According to EOS New York, the block producers whose systems reportedly crashed were not following the guidelines outlined in their agreement. Therefore, the US-based organization implied they are at fault, although it is still confirming details.

The tweet seemingly created a bit of confusion, as users replied asking what had happened to the cryptocurrency’s blockchain. Although these were quickly addressed, there has been a great deal of controversy and heavy criticism levelled at the EOS project.

Despite the problems several BPs reportedly encountered, EOS New York posted an update stating that, “the network is live and did not experience any disruptions.”


Controversies Surrounding EOS

Research has shown EOS may be more centralized than enthusiasts would want it to be, as the top 1.6 percent of holders own 90 percent of the cryptocurrency’s supply. Moreover, BPs have in the past ben ordered to freeze 27 accounts on the blockchain, showing one organization had control over other users’ money.

This forced Dan Larimer, the architect of EOS, to proposed a new constitution, which would remove most of the powers away from  the EOS Core Arbitration Forum (ECAF), the organization that ordered the accounts to be frozen.

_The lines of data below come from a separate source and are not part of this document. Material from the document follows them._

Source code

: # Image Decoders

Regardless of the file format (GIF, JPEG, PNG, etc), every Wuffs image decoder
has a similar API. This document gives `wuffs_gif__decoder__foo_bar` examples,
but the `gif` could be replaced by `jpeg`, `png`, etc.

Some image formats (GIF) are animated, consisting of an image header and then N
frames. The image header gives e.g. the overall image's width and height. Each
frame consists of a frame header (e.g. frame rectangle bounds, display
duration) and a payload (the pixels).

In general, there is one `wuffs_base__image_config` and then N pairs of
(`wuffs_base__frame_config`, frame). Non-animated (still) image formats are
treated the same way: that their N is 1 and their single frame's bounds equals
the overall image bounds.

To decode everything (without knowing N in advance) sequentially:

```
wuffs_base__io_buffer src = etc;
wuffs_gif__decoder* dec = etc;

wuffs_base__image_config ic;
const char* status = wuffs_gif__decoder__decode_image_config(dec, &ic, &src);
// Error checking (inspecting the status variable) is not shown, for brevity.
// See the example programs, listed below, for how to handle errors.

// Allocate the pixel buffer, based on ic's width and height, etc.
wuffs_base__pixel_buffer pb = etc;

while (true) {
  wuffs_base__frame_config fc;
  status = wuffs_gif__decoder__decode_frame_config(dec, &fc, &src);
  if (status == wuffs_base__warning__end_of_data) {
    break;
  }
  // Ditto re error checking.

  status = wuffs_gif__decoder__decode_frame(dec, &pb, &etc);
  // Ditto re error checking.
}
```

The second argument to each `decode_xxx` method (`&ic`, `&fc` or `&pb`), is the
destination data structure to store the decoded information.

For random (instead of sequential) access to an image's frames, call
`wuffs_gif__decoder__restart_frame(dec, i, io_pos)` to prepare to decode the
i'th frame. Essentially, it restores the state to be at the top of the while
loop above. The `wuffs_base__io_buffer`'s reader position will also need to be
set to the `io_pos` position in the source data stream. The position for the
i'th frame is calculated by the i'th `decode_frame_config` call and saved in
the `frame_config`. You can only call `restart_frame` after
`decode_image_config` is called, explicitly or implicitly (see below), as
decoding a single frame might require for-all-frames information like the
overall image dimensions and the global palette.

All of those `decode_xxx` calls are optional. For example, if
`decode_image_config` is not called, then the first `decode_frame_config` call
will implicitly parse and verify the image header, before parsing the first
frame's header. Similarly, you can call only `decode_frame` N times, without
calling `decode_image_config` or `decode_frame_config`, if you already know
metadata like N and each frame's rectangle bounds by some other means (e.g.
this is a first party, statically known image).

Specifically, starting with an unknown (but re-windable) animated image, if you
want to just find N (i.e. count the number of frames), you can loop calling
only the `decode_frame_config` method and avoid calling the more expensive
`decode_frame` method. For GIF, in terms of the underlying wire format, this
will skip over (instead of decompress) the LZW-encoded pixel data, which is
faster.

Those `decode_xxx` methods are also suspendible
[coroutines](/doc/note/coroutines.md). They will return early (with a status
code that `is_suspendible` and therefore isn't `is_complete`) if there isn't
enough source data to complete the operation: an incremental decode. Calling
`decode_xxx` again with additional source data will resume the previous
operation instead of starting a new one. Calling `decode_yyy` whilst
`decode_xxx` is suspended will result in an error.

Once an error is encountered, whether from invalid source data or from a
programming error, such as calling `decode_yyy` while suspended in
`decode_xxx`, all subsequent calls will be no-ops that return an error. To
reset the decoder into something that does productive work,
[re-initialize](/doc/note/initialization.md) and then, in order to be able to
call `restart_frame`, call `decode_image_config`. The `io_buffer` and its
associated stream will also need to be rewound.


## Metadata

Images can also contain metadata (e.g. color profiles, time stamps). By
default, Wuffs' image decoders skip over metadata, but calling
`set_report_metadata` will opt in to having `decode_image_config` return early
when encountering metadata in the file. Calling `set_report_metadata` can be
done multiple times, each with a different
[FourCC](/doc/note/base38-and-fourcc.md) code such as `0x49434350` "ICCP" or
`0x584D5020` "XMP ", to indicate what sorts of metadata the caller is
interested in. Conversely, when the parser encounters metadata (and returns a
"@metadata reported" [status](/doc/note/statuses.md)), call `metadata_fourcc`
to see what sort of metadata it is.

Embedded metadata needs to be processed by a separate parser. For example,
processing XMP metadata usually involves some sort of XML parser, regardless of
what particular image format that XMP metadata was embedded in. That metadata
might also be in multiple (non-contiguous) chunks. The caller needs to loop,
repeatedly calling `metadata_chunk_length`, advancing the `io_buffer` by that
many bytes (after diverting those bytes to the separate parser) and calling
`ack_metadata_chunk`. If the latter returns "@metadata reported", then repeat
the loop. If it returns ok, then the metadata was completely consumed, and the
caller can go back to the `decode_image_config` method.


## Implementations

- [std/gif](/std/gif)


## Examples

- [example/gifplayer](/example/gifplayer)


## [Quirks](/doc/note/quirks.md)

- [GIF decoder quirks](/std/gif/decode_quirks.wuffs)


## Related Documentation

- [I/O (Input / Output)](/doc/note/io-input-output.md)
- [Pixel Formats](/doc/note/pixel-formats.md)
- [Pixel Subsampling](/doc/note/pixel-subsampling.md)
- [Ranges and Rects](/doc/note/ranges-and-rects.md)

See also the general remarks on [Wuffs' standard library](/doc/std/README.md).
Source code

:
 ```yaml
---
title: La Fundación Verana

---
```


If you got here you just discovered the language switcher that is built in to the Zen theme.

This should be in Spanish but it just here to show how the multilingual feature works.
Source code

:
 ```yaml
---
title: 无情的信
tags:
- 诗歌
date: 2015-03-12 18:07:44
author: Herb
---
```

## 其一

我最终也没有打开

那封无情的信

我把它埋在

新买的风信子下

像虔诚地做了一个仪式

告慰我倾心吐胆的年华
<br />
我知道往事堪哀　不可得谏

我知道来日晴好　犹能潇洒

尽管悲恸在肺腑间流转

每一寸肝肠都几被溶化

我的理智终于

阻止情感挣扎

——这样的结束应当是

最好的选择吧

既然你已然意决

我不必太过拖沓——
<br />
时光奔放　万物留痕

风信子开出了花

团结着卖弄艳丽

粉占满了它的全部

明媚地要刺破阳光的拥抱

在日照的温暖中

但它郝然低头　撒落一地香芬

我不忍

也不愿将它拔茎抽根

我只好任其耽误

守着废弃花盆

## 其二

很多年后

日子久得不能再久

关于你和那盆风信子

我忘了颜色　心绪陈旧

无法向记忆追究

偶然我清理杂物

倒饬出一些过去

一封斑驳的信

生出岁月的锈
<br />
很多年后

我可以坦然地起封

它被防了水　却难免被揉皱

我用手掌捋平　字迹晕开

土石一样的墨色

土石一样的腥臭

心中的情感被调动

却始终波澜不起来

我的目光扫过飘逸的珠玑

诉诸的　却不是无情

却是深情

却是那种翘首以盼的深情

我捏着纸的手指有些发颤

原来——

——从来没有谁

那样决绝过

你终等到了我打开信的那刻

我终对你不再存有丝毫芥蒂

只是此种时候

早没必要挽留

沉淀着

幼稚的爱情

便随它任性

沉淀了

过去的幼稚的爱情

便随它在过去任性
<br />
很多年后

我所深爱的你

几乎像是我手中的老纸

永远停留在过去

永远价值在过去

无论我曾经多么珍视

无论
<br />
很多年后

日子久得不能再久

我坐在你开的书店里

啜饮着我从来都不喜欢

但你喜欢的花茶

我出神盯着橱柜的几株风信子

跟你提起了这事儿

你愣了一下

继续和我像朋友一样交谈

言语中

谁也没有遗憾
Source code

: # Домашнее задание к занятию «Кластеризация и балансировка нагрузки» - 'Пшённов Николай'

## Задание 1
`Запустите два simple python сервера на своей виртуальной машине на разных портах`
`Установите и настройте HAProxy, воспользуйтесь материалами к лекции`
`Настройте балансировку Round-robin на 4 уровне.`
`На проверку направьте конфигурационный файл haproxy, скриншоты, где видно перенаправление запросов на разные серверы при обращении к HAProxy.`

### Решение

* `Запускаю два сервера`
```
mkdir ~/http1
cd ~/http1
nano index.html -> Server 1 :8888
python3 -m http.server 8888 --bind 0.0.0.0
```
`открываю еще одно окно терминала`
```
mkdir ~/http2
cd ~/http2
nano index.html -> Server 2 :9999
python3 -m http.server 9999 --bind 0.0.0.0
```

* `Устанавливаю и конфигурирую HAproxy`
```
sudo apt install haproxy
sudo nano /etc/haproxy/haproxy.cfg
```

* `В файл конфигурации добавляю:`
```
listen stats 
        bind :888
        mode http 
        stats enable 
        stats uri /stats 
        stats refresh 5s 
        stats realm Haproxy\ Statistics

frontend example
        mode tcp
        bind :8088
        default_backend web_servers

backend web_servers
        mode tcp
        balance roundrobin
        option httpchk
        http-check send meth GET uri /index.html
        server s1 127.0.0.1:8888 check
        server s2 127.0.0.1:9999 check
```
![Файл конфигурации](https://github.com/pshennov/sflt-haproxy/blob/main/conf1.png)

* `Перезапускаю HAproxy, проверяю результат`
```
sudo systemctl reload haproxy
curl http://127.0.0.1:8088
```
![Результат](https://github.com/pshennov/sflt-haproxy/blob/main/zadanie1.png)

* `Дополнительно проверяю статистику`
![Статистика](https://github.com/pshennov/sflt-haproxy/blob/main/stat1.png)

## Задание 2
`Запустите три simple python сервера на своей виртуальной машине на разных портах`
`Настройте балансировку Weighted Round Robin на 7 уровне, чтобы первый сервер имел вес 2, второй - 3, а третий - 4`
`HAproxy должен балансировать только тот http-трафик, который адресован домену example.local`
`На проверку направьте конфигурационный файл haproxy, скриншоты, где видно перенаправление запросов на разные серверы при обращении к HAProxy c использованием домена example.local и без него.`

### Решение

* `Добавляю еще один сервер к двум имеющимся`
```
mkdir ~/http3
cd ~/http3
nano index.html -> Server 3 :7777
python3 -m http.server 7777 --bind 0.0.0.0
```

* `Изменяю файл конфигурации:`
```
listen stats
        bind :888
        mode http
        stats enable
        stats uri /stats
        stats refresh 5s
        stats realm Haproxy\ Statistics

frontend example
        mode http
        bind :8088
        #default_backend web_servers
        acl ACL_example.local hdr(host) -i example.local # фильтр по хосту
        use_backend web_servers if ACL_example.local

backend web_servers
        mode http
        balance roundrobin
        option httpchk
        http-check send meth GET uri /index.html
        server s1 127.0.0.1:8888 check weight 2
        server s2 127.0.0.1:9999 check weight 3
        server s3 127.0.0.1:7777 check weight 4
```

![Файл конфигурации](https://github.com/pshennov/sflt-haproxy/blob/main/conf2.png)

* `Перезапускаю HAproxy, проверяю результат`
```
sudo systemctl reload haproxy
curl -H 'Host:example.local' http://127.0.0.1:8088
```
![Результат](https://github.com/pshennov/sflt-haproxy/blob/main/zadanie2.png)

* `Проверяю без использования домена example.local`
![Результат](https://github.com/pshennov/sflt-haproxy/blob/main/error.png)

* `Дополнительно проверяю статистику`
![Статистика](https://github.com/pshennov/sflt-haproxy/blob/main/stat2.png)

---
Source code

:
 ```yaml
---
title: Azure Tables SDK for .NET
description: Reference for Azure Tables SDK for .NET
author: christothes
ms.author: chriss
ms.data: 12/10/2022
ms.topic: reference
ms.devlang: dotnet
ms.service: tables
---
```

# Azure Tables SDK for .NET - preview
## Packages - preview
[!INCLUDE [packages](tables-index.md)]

Bitmain Becomes Block Producer

Bitmain, a leading Bitcoin mining hardware manufacturer valued at $12 billion, recently qualified to become one of EOS network’s 21 BPs. Co-founded by Bitcoin Cash advocate Jihan Wu, Bitmain is well-known throughout the cryptosphere for its monopoly over the ASICs industry.

Bitmain controls two top BTC mining pools, and has shares in another one, ViaBTC, allowing it to potentially pull a 51 percent attack on the network, a move Wu says wouldn’t make sense as it would hurt his organization’s finances. The company recently invested $50 million in Opera web browser’s IPO.